Exercise:
Report, as a bare number, how many lines of the entries below contain "Delete".
———
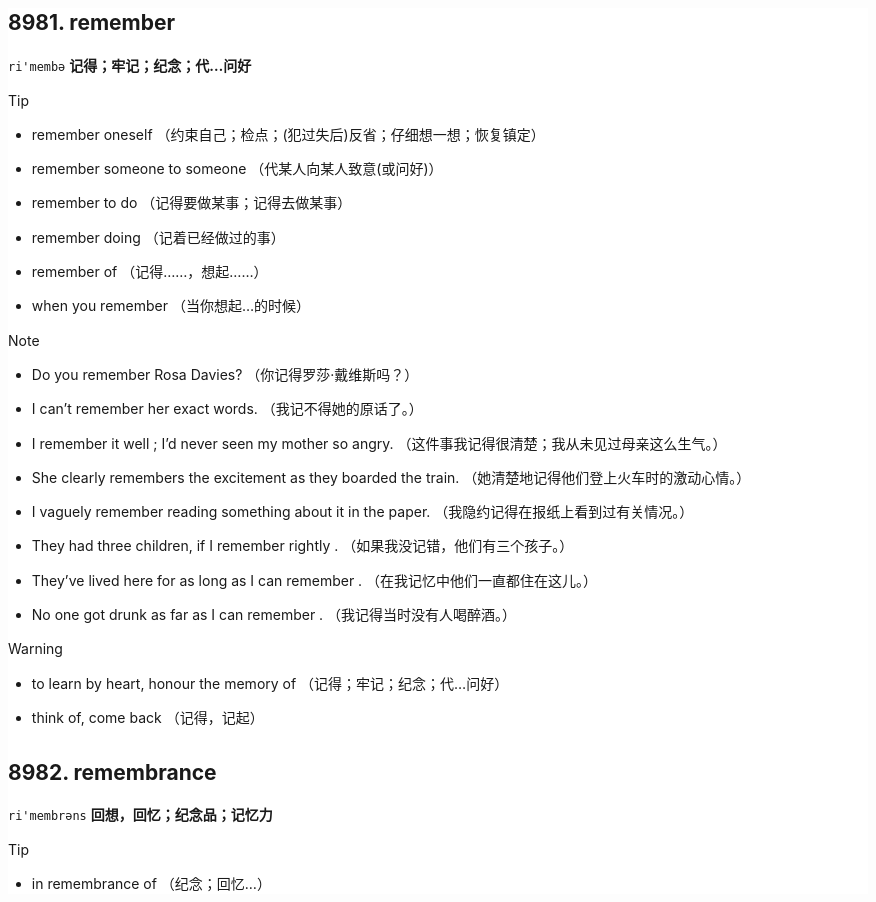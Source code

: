 ## 8981. remember

`ri'membə`  **记得；牢记；纪念；代…问好**

> [!TIP]
>
> - remember oneself （约束自己；检点；(犯过失后)反省；仔细想一想；恢复镇定）
>
> - remember someone to someone （代某人向某人致意(或问好)）
>
> - remember to do （记得要做某事；记得去做某事）
>
> - remember doing （记着已经做过的事）
>
> - remember of （记得……，想起……）
>
> - when you remember （当你想起…的时候）
>

> [!NOTE]
>
> - Do you remember Rosa Davies? （你记得罗莎·戴维斯吗？）
>
> - I can’t remember her exact words. （我记不得她的原话了。）
>
> - I remember it well ; I’d never seen my mother so angry. （这件事我记得很清楚；我从未见过母亲这么生气。）
>
> - She clearly remembers the excitement as they boarded the train. （她清楚地记得他们登上火车时的激动心情。）
>
> - I vaguely remember reading something about it in the paper. （我隐约记得在报纸上看到过有关情况。）
>
> - They had three children, if I remember rightly . （如果我没记错，他们有三个孩子。）
>
> - They’ve lived here for as long as I can remember . （在我记忆中他们一直都住在这儿。）
>
> - No one got drunk as far as I can remember . （我记得当时没有人喝醉酒。）
>

> [!WARNING]
>
> - to learn by heart, honour the memory of （记得；牢记；纪念；代…问好）
>
> - think of, come back （记得，记起）
>

## 8982. remembrance

`ri'membrəns`  **回想，回忆；纪念品；记忆力**

> [!TIP]
>
> - in remembrance of （纪念；回忆…）
>
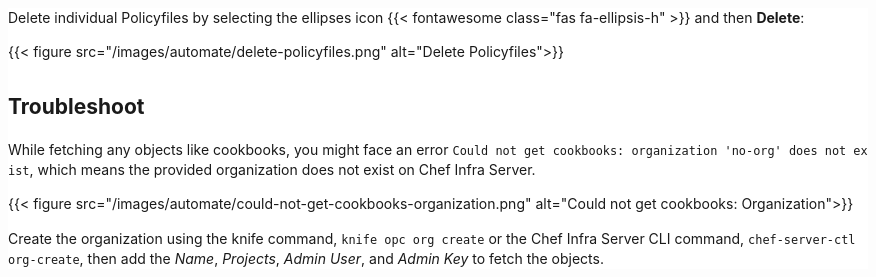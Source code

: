 Delete individual Policyfiles by selecting the ellipses icon {{< fontawesome class="fas fa-ellipsis-h" >}} and then **Delete**:

{{< figure src="/images/automate/delete-policyfiles.png" alt="Delete Policyfiles">}}

## Troubleshoot

While fetching any objects like cookbooks, you might face an error `Could not get cookbooks: organization 'no-org' does not exist`, which means the provided organization does not exist on Chef Infra Server.

{{< figure src="/images/automate/could-not-get-cookbooks-organization.png" alt="Could not get cookbooks: Organization">}}

Create the organization using the knife command, `knife opc org create` or the Chef Infra Server CLI command, `chef-server-ctl org-create`, then add the _Name_, _Projects_, _Admin User_, and _Admin Key_ to fetch the objects.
———
The completed task:
2